Thames felt Zagaroli was making progress. But then Andrew Young, an Edwards campaign aide, stepped forward to claim that he, not his boss, had impregnated Hunter. In Thames eyes, "the story cooled."

But on July 22nd, the National Enquirer published a luridly written tale asserting that Edwards had joined Hunter and her now some-months-old baby behind closed doors in the Beverly Hills Hilton. After said meeting, the Enquirer reporters wrote that Edwards led them on a Keystone Kops style chase through the stairways, basements, and bathrooms of the hotel.

That ratcheted things up in North Carolina. On July 24, Jim Morrill, a veteran political reporter at the paper, posted an item on his blog linking the Enquirer's account. Morrill called the Hilton to confirm, as best he could, the substance of the story. But they weren't talking. Neither were his Edwards contacts.

So the paper asked some high profile political types how the rumor might affect Edwards's chances of being named as Obama's vice presidential nominee. The verdict was clear -- even in the absence of non-Enquirer proof, this would be damaging, especially if Edwards wouldn't step forward to deny it.

Even though it was a mere blog post, and even though the framing did not presume the truth of the Enquirer's account -- something Morrill says the paper was keen to avoid--the item was noteworthy as one of the first mentions from the traditional press of the scandal-in-waiting. Meanwhile, the story raged online. Conservative bloggers accused the "MSM" of covering for Edwards.

That's not how Thames saw it -- the love child allegations remained unproven.

"Sometimes people who read news on the web are frustrated by what they see as our sluggishness," Thames says. "We're still in the business of verification."

"He's forfeited the luxury of not speaking to this, and we'd like him to come forward and address this," says Thames. "I can't tell you what's going on here. He's usually someone who's very accessible."

To that end, when Edwards was scheduled to speak at a Washington AARP event, Zagaroli went to stake him out. She figured there was a good chance he'd exit via a door used by kitchen staff. She was right, and when he did come out the side door, Zagaroli fired off several questions.

"He was very polite. He just said he wasn't able to get into it, and briskly walked to the car," Zagaroli said.

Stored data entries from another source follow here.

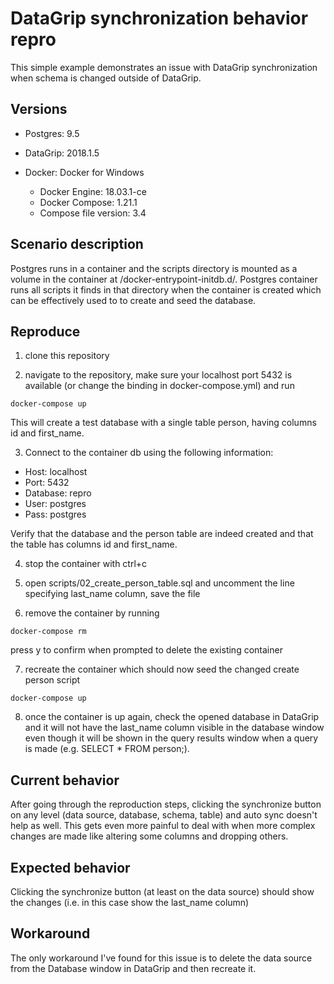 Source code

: # DataGrip synchronization behavior repro

This simple example demonstrates an issue with DataGrip synchronization when schema is changed outside of DataGrip.

## Versions
* Postgres: 9.5

* DataGrip: 2018.1.5

* Docker: Docker for Windows
    * Docker Engine: 18.03.1-ce
    * Docker Compose: 1.21.1
    * Compose file version: 3.4

## Scenario description

Postgres runs in a container and the scripts directory is mounted as a volume in the container at /docker-entrypoint-initdb.d/. Postgres container runs all scripts it finds in that directory when the container is created which can be effectively used to to create and seed the database.

## Reproduce

1. clone this repository

2. navigate to the repository, make sure your localhost port 5432 is available (or change the binding in docker-compose.yml) and run 
```
docker-compose up
```

This will create a test database with a single table person, having columns id and first_name.

3. Connect to the container db using the following information:

* Host: localhost
* Port: 5432
* Database: repro
* User: postgres
* Pass: postgres

Verify that the database and the person table are indeed created and that the table has columns id and first_name.

4. stop the container with ctrl+c

5. open scripts/02_create_person_table.sql and uncomment the line specifying last_name column, save the file

6. remove the container by running
```
docker-compose rm
``` 

press y to confirm when prompted to delete the existing container

7. recreate the container which should now seed the changed create person script
```
docker-compose up
```

8. once the container is up again, check the opened database in DataGrip and it will not have the last_name column visible in the database window even though it will be shown in the query results window when a query is made (e.g. SELECT * FROM person;). 

## Current behavior
After going through the reproduction steps, clicking the synchronize button on any level (data source, database, schema, table) and auto sync doesn't help as well. This gets even more painful to deal with when more complex changes are made like altering some columns and dropping others.

## Expected behavior
Clicking the synchronize button (at least on the data source) should show the changes (i.e. in this case show the last_name column)

## Workaround
The only workaround I've found for this issue is to delete the data source from the Database window in DataGrip and then recreate it. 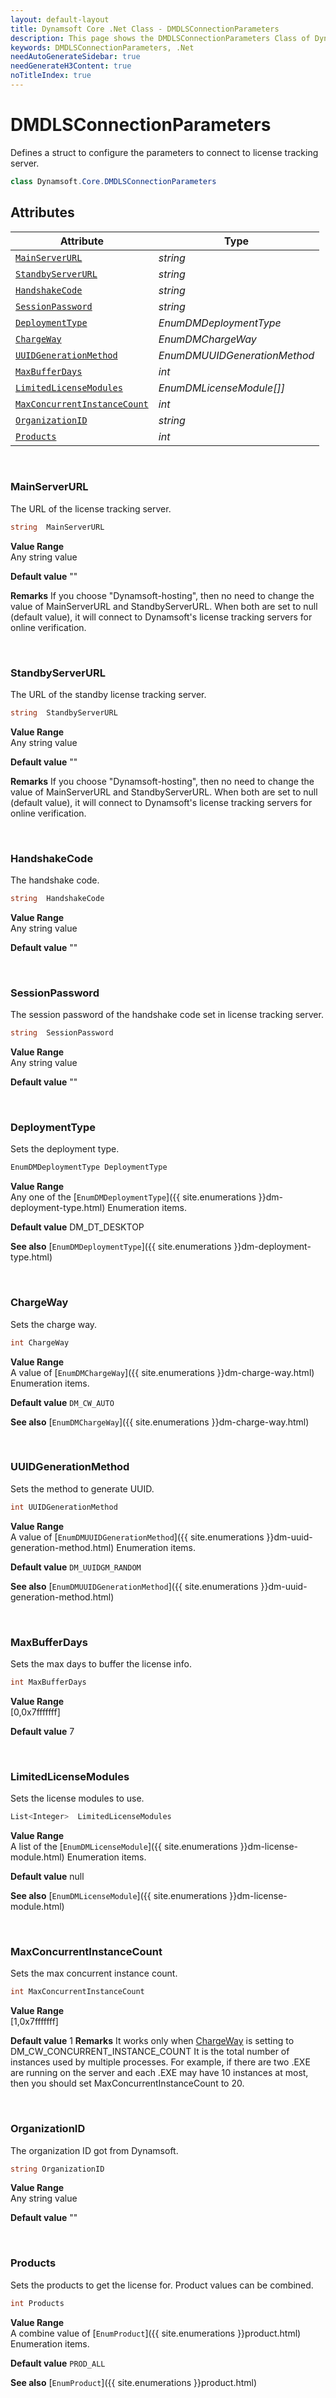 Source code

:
 ```yaml
---
layout: default-layout
title: Dynamsoft Core .Net Class - DMDLSConnectionParameters
description: This page shows the DMDLSConnectionParameters Class of Dynamsoft Core for .Net Language.
keywords: DMDLSConnectionParameters, .Net
needAutoGenerateSidebar: true
needGenerateH3Content: true
noTitleIndex: true
---
```



# DMDLSConnectionParameters
Defines a struct to configure the parameters to connect to license tracking server.  

```csharp
class Dynamsoft.Core.DMDLSConnectionParameters
```   

## Attributes
    
| Attribute | Type |
|---------- | ---- |
| [`MainServerURL`](#mainserverurl) | *string* |
| [`StandbyServerURL`](#standbyserverurl) | *string* |
| [`HandshakeCode`](#handshakecode) | *string* |
| [`SessionPassword`](#sessionpassword) | *string* |
| [`DeploymentType`](#deploymenttype) | *EnumDMDeploymentType* |
| [`ChargeWay`](#chargeway) | *EnumDMChargeWay* |
| [`UUIDGenerationMethod`](#uuidgenerationmethod) | *EnumDMUUIDGenerationMethod* |
| [`MaxBufferDays`](#maxbufferdays) | *int* |
| [`LimitedLicenseModules`](#limitedlicensemodules) | *EnumDMLicenseModule\[\]]* |
| [`MaxConcurrentInstanceCount`](#maxconcurrentinstancecount) | *int* |
| [`OrganizationID`](#organizationid) | *string* |
| [`Products`](#products) | *int* |


&nbsp;

### MainServerURL
The URL of the license tracking server.
```csharp
string  MainServerURL
```
**Value Range**   
    Any string value   
      
**Default value**
    ""

**Remarks** 
    If you choose "Dynamsoft-hosting", then no need to change the value of MainServerURL and StandbyServerURL. When both are set to null (default value), it will connect to Dynamsoft's license tracking servers for online verification.   


&nbsp;

### StandbyServerURL
The URL of the standby license tracking server.
```csharp
string  StandbyServerURL
```
**Value Range**   
    Any string value   
      
**Default value**
    ""

**Remarks** 
    If you choose "Dynamsoft-hosting", then no need to change the value of MainServerURL and StandbyServerURL. When both are set to null (default value), it will connect to Dynamsoft's license tracking servers for online verification.   


&nbsp;

### HandshakeCode
The handshake code.
```csharp
string  HandshakeCode
```
**Value Range**   
    Any string value   
      
**Default value**
    ""

&nbsp;

### SessionPassword
The session password of the handshake code set in license tracking server.
```csharp
string  SessionPassword
```
**Value Range**   
    Any string value   
      
**Default value**
    ""

&nbsp;

### DeploymentType

Sets the deployment type.

```csharp
EnumDMDeploymentType DeploymentType
```

**Value Range**   
    Any one of the [`EnumDMDeploymentType`]({{ site.enumerations }}dm-deployment-type.html) Enumeration items.   
      
**Default value**
    DM_DT_DESKTOP   
    
**See also**
    [`EnumDMDeploymentType`]({{ site.enumerations }}dm-deployment-type.html)    

&nbsp;

### ChargeWay
Sets the charge way.
```csharp
int ChargeWay
```
**Value Range**   
    A value of [`EnumDMChargeWay`]({{ site.enumerations }}dm-charge-way.html) Enumeration items.
      
**Default value**
    `DM_CW_AUTO`
    
**See also**
    [`EnumDMChargeWay`]({{ site.enumerations }}dm-charge-way.html)
      

&nbsp;

### UUIDGenerationMethod
Sets the method to generate UUID.
```csharp
int UUIDGenerationMethod
```
**Value Range**   
    A value of [`EnumDMUUIDGenerationMethod`]({{ site.enumerations }}dm-uuid-generation-method.html) Enumeration items.
      
**Default value**
    `DM_UUIDGM_RANDOM`
    
**See also**
    [`EnumDMUUIDGenerationMethod`]({{ site.enumerations }}dm-uuid-generation-method.html)
      

&nbsp;

### MaxBufferDays
Sets the max days to buffer the license info.
```csharp
int MaxBufferDays
```
**Value Range**   
    [0,0x7fffffff]   
      
**Default value**
    7

&nbsp;

### LimitedLicenseModules
Sets the license modules to use.
```csharp
List<Integer>  LimitedLicenseModules
```
**Value Range**   
    A list of the [`EnumDMLicenseModule`]({{ site.enumerations }}dm-license-module.html) Enumeration items.   
      
**Default value**
    null
    
**See also**
    [`EnumDMLicenseModule`]({{ site.enumerations }}dm-license-module.html)    
      

&nbsp;

### MaxConcurrentInstanceCount
Sets the max concurrent instance count.
```csharp
int MaxConcurrentInstanceCount
```
**Value Range**   
    [1,0x7fffffff]   
      
**Default value**
    1
**Remarks** 
    It works only when [ChargeWay](#chargeway) is setting to DM_CW_CONCURRENT_INSTANCE_COUNT
    It is the total number of instances used by multiple processes. For example, if there are two .EXE are running on the server and each .EXE may have 10 instances at most, then you should set MaxConcurrentInstanceCount to 20.

&nbsp;

### OrganizationID
The organization ID got from Dynamsoft.
```csharp
string OrganizationID
```
**Value Range**   
    Any string value   
      
**Default value**
    ""

&nbsp;

### Products
Sets the products to get the license for. Product values can be combined.
```csharp
int Products
```
**Value Range**   
    A combine value of [`EnumProduct`]({{ site.enumerations }}product.html) Enumeration items.
      
**Default value**
    `PROD_ALL`
    
**See also**
    [`EnumProduct`]({{ site.enumerations }}product.html) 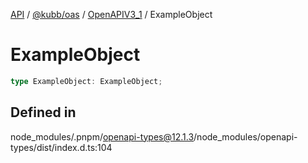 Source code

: [API](../../../../../packages.md) / [@kubb/oas](../../../index.md) / [OpenAPIV3\_1](../index.md) / ExampleObject

# ExampleObject

```ts
type ExampleObject: ExampleObject;
```

## Defined in

node\_modules/.pnpm/openapi-types@12.1.3/node\_modules/openapi-types/dist/index.d.ts:104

While McClatchy's wire ran that encounter as a separate story, in the August 1 print edition of the Observer it was paired with the interesting, but hardly conclusive, revelation that Hunter's child's birth certificate, obtained by the paper's research staff, was missing any father's name.

The next day, the paper ran a sober editorial laying out what, exactly, they knew and didn't know about the story. They cautioned against assuming that Edwards silence equaled culpability. And they defended their speed and process, writing that "the truth has been hard to determine."

"We're trying to verify the allegation to the extent that we can, but we're also trying to find concrete fallout from it," says Morrill.

Today, the Observer ran an article very similar to Morrill's original post, although this time, the question was whether or not Edwards was likely to be offered a convention speaking slot in wake of the Enquirer's reporting. In an attempt to get comment, a reporter rang Edwards's house gate bell.

The article did not mention that the tabloid on August 6 published a blurry "spy photo" purporting to be of Edwards and child. But it did include comments suggesting that the press's heretofore quiet treatment of the story won't last long. As Edwards's 1998 Senate campaign manager told the paper, "it's clearly getting ready to bust out."